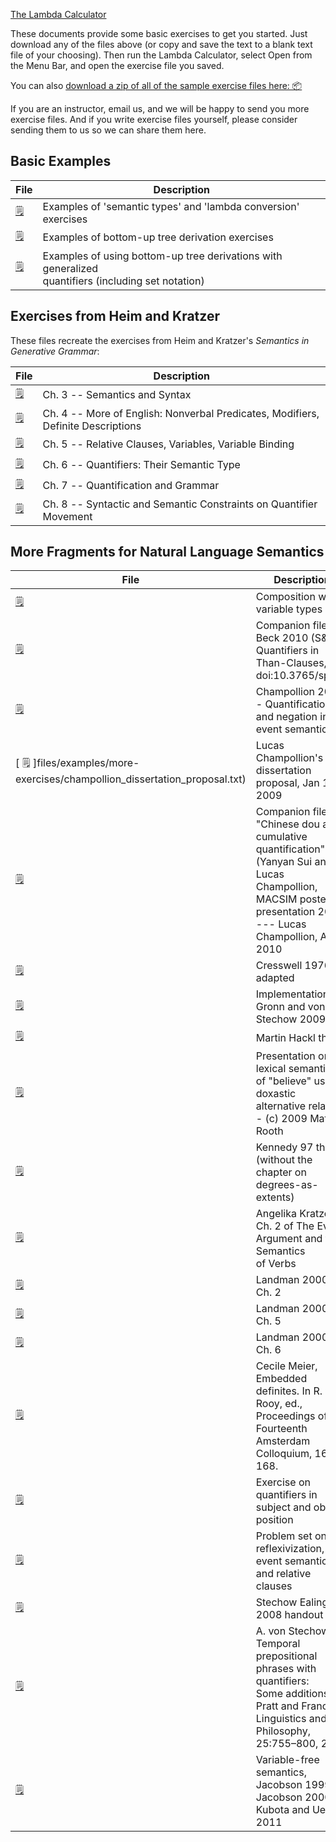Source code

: [The Lambda Calculator](http://lambdacalculator.com)

These documents provide some basic exercises to get you started. Just download
any of the files above (or copy and save the text to a blank text file of your
choosing). Then run the Lambda Calculator, select Open from the Menu Bar, and
open the exercise file you saved.

You can also [ download a zip of all of the sample exercise files here:
📦](https://github.com/dylnb/LambdaCalculator/blob/master/examples/all-exercises.zip?raw=true)

If you are an instructor, email us, and we will be happy to send you more
exercise files. And if you write exercise files yourself, please consider
sending them to us so we can share them here.

## Basic Examples

| File          | Description   |
| ------------- | ------------- |
| [ 🗒 ](files/examples/example1.txt) | Examples of 'semantic types' and 'lambda conversion' exercises |
| [ 🗒 ](files/examples/example2.txt) | Examples of bottom-up tree derivation exercises |
| [ 🗒 ](files/examples/example3.txt) | <span> Examples of using bottom-up tree derivations with generalized <br/> quantifiers (including set notation) </span> |

## Exercises from Heim and Kratzer

These files recreate the exercises from Heim and Kratzer's _Semantics in Generative Grammar_:

| File          | Description   |
| ------------- | ------------- |
| [ 🗒 ](files/examples/hk/hk_chapter03.txt) | Ch. 3 -- Semantics and Syntax |
| [ 🗒 ](files/examples/hk/hk_chapter04.txt) | <span> Ch. 4 -- More of English: Nonverbal Predicates, Modifiers, <br/> Definite Descriptions </span> |
| [ 🗒 ](files/examples/hk/hk_chapter05.txt) | Ch. 5 -- Relative Clauses, Variables, Variable Binding |
| [ 🗒 ](files/examples/hk/hk_chapter06.txt) | Ch. 6 -- Quantifiers: Their Semantic Type |
| [ 🗒 ](files/examples/hk/hk_chapter07.txt) | Ch. 7 -- Quantification and Grammar |
| [ 🗒 ](files/examples/hk/hk_chapter08.txt) | Ch. 8 -- Syntactic and Semantic Constraints on Quantifier Movement |

## More Fragments for Natural Language Semantics

| File          | Description   |
| ------------- | ------------- |
| [ 🗒 ](files/examples/polymorphism.txt) | <span> Composition with variable types </span> |
| [ 🗒 ](files/examples/more-exercises/beck10.txt) | <span> Companion file to Beck 2010 (S&P), Quantifiers in Than-Clauses, <br/> doi:10.3765/sp.3.1 </span> |
| [ 🗒 ](files/examples/more-exercises/champollion_2010.txt) | Champollion 2010 - Quantification and negation in event semantics |
| [ 🗒 ]files/examples/more-exercises/champollion_dissertation_proposal.txt) | Lucas Champollion's dissertation proposal, Jan 19, 2009 |
| [ 🗒 ](files/examples/more-exercises/chinese_dou_and_cumulative_quantification.txt) | <span> Companion file to "Chinese dou and cumulative quantification" <br/> (Yanyan Sui and Lucas Champollion, MACSIM poster presentation 2010) <br/> --- Lucas Champollion, Apr 6 2010 </span> |
| [ 🗒 ](files/examples/more-exercises/cresswell76.txt) | Cresswell 1976 adapted |
| [ 🗒 ](files/examples/more-exercises/gronn-stechow-09.txt) | Implementation of Gronn and von Stechow 2009 |
| [ 🗒 ](files/examples/more-exercises/hackl-thesis.txt) | Martin Hackl thesis |
| [ 🗒 ](files/examples/more-exercises/ifa-example.txt) | <span> Presentation on the lexical semantics of "believe" using a doxastic <br/> alternative relation - (c) 2009 Mats Rooth  </span> |
| [ 🗒 ](files/examples/more-exercises/kennedy97.txt) | Kennedy 97 thesis (without the chapter on degrees-as-extents) |
| [ 🗒 ](files/examples/more-exercises/kratzer_event_argument_ch2.txt) | <span> Angelika Kratzer, Ch. 2 of The Event Argument and the Semantics <br/> of Verbs </span> |
| [ 🗒 ](files/examples/more-exercises/landman00_chapter_2.txt) | Landman 2000, Ch. 2 |
| [ 🗒 ](files/examples/more-exercises/landman00_chapter_5.txt) | Landman 2000, Ch. 5 |
| [ 🗒 ](files/examples/more-exercises/landman00_chapter_6.txt) | Landman 2000, Ch. 6 |
| [ 🗒 ](files/examples/more-examples/meier03.txt) | <span> Cecile Meier, Embedded definites. In R. van Rooy, ed., <br/> Proceedings of the Fourteenth Amsterdam Colloquium, 163–168. </span> |
| [ 🗒 ](files/examples/more-exercises/quantifierRaising_vs_typeshifting.txt) | Exercise on quantifiers in subject and object position |
|[ 🗒 ](files/examples/more-exercises/refl_et_al_ascii.txt) | Problem set on reflexivization, event semantics, and relative clauses |
| [ 🗒 ](files/examples/more-exercises/stechow-ealing08.txt) | Stechow Ealing 2008 handout |
| [ 🗒 ](files/examples/more-exercises/stechow02.txt) | <span> A. von Stechow. Temporal prepositional phrases with quantifiers: <br/> Some additions to Pratt and Francez. <br/> Linguistics and Philosophy, 25:755–800, 2002 </span> |
| [ 🗒 ](files/examples/more-exercises/variable-free-semantics-by-jacobson-and-others.txt) | Variable-free semantics, Jacobson 1999, Jacobson 2000, <br/> Kubota and Uegaki 2011 |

_Problem requirements_: Copy exactly the lines of the listing above, beginning at the line with "2000, Ch. 5 |" and ending at its final line; write out nothing else.

_Response area_:
| [ 🗒 ](files/examples/more-exercises/landman00_chapter_5.txt) | Landman 2000, Ch. 5 |
| [ 🗒 ](files/examples/more-exercises/landman00_chapter_6.txt) | Landman 2000, Ch. 6 |
| [ 🗒 ](files/examples/more-examples/meier03.txt) | <span> Cecile Meier, Embedded definites. In R. van Rooy, ed., <br/> Proceedings of the Fourteenth Amsterdam Colloquium, 163–168. </span> |
| [ 🗒 ](files/examples/more-exercises/quantifierRaising_vs_typeshifting.txt) | Exercise on quantifiers in subject and object position |
|[ 🗒 ](files/examples/more-exercises/refl_et_al_ascii.txt) | Problem set on reflexivization, event semantics, and relative clauses |
| [ 🗒 ](files/examples/more-exercises/stechow-ealing08.txt) | Stechow Ealing 2008 handout |
| [ 🗒 ](files/examples/more-exercises/stechow02.txt) | <span> A. von Stechow. Temporal prepositional phrases with quantifiers: <br/> Some additions to Pratt and Francez. <br/> Linguistics and Philosophy, 25:755–800, 2002 </span> |
| [ 🗒 ](files/examples/more-exercises/variable-free-semantics-by-jacobson-and-others.txt) | Variable-free semantics, Jacobson 1999, Jacobson 2000, <br/> Kubota and Uegaki 2011 |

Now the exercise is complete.